La investigación se transformó así en el fundamento directo para la restricción aplicada en Casa Rosada.

El relato de uno de los periodistas afectados

Uno de los profesionales que no pudo ingresar relató ante Agencia Noticias Argentinas que se enteró de la situación recién al llegar al edificio. Según su testimonio, en medio de la lluvia mostró sus datos habituales para validar la acreditación, pero recibió como respuesta que, por orden de la secretaria general de la Presidencia, Karina Milei, le habían revocado la huella de ingreso.

El periodista resumió la situación con una frase que refleja la incertidumbre del momento: "No nos dieron más explicaciones". Ese detalle agregó un componente operativo concreto al episodio, ya que la restricción no se limitó a una orden verbal, sino que implicó la inhabilitación del sistema biométrico de acceso utilizado por los acreditados.

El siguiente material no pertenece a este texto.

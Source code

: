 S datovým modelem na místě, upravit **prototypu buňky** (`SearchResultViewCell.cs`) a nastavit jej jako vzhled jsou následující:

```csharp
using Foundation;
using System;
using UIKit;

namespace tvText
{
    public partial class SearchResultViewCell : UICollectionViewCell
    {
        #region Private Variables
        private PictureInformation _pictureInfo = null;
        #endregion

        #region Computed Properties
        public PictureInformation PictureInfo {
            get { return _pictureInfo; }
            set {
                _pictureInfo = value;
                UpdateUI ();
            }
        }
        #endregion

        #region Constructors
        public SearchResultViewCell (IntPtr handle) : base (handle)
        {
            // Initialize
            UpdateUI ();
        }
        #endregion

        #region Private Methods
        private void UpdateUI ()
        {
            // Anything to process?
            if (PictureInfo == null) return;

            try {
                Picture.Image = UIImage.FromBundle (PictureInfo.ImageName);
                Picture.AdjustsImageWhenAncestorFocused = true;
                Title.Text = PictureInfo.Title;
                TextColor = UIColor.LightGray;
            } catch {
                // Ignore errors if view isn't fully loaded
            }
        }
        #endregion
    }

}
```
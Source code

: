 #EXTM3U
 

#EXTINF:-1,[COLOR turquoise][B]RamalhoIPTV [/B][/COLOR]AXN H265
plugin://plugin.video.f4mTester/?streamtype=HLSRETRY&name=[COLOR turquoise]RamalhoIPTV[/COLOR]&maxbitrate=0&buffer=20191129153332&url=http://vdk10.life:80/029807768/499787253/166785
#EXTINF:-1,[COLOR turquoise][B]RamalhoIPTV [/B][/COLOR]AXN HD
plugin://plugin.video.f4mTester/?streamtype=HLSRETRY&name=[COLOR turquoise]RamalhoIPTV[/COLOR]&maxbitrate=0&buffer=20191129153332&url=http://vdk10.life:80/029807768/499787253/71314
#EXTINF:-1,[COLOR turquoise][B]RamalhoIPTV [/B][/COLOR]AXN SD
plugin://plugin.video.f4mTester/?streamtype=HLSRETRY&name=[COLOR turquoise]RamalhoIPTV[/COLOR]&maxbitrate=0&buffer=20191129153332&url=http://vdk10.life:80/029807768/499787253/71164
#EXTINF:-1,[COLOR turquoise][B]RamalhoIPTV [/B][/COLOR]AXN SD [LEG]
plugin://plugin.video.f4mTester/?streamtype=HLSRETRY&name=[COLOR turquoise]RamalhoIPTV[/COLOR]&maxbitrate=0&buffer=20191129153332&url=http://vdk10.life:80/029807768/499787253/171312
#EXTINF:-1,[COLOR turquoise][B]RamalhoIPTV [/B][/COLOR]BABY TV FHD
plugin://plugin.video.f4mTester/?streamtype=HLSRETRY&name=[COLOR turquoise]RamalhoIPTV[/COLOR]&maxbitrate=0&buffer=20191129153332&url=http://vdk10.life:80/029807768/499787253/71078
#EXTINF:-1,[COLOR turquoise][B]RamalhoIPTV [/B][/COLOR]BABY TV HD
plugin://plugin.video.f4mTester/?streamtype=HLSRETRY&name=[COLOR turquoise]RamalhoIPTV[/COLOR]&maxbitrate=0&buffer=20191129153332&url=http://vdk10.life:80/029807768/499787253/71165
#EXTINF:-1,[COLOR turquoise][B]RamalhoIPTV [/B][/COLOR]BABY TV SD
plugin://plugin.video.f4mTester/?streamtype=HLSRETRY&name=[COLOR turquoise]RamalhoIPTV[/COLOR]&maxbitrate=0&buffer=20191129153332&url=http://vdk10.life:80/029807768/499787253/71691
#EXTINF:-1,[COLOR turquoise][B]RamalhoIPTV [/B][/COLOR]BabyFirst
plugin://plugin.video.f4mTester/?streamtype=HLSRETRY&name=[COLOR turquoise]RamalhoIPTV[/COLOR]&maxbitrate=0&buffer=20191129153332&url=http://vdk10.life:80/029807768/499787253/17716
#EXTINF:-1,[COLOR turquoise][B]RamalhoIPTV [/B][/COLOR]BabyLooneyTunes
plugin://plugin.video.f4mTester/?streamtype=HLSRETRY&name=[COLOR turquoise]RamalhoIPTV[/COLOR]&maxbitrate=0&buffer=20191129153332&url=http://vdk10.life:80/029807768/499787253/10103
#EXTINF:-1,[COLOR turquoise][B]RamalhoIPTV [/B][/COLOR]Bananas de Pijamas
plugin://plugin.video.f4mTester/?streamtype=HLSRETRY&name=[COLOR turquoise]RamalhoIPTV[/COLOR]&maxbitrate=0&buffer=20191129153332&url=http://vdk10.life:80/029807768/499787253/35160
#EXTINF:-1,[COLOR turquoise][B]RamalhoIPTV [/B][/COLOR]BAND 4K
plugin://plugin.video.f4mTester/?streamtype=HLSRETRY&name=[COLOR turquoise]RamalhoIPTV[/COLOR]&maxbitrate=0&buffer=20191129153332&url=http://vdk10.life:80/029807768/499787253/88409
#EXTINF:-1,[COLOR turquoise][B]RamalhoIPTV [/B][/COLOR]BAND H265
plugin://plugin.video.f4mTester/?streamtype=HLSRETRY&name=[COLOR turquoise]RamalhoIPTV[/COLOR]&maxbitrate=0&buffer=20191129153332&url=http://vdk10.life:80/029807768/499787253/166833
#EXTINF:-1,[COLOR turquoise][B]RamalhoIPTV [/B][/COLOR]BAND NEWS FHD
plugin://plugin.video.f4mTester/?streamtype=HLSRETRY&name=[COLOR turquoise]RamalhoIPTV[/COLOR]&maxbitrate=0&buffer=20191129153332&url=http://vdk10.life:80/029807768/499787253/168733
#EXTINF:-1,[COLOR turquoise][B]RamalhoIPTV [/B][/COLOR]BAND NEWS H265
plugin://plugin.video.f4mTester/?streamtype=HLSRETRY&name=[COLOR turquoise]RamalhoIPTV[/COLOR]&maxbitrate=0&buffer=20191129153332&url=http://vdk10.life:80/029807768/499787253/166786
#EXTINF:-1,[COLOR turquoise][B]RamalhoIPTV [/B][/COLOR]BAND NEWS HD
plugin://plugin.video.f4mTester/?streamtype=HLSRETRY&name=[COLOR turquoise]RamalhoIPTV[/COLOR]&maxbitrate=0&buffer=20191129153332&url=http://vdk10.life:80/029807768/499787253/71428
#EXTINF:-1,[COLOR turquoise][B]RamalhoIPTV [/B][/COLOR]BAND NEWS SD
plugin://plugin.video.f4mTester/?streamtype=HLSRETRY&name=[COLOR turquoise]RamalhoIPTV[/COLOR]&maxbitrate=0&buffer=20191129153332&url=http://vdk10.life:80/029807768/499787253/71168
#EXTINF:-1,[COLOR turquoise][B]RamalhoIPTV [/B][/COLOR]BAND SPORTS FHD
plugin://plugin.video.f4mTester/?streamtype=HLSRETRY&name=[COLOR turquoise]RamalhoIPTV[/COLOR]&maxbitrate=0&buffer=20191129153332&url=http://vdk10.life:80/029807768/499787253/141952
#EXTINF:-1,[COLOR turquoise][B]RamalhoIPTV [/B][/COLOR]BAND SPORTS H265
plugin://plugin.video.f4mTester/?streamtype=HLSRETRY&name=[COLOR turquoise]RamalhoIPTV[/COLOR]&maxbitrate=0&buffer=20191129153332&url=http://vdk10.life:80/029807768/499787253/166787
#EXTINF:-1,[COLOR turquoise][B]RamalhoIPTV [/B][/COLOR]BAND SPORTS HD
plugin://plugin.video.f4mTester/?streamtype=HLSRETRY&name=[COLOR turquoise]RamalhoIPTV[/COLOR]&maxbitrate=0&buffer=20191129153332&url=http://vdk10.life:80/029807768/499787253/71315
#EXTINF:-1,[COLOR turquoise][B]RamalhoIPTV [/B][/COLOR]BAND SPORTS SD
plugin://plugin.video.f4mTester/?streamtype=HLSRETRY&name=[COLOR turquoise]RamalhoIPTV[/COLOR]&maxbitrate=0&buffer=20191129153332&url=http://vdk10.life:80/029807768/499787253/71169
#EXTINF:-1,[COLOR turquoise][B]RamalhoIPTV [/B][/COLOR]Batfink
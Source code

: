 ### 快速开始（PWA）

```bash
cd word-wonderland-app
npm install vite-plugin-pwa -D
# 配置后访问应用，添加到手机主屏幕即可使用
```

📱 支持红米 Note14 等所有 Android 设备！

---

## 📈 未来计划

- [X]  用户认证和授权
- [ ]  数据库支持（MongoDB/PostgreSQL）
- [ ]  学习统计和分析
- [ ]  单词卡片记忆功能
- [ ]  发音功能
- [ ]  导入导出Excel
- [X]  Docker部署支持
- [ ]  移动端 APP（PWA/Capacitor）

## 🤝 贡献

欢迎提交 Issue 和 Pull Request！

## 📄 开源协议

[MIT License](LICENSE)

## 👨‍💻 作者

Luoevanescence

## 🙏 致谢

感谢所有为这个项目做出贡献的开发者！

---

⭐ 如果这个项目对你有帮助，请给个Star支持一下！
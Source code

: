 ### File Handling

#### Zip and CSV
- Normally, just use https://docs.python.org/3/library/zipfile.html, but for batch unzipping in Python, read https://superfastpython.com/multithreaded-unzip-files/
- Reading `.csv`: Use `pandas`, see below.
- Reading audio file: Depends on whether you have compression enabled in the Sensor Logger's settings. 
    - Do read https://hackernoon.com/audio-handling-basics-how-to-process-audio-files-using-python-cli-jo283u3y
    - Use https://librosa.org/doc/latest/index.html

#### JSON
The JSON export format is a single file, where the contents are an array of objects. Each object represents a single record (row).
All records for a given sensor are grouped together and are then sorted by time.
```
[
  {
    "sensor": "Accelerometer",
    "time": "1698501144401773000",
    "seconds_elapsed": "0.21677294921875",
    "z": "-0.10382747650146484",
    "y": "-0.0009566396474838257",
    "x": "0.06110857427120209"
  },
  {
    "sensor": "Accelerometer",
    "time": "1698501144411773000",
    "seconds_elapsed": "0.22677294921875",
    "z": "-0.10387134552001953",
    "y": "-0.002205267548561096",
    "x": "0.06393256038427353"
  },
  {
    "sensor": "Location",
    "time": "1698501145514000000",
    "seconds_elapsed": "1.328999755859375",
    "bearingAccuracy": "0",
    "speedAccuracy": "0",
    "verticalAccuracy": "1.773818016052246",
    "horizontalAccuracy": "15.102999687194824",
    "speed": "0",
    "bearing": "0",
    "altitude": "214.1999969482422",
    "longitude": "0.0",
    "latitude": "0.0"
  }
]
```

Un nuevo frente de conflicto

La suspensión del ingreso abrió un nuevo frente de tensión entre el Gobierno y sectores periodísticos, en un contexto ya atravesado por la denuncia sobre la presunta campaña rusa.

Mientras la Casa Rosada insiste en el carácter preventivo de la decisión y en la posibilidad de avanzar con denuncias formales, del lado de los cronistas afectados persiste el cuestionamiento por la falta de explicaciones detalladas al momento de impedir el ingreso.

Con la intención oficial de convocar a directivos de medios y la investigación internacional como respaldo de la medida, el episodio dejó planteado un escenario de alta sensibilidad institucional, en el que la denuncia por injerencia extranjera se cruzó de lleno con el funcionamiento cotidiano de la cobertura periodística en Casa Rosada.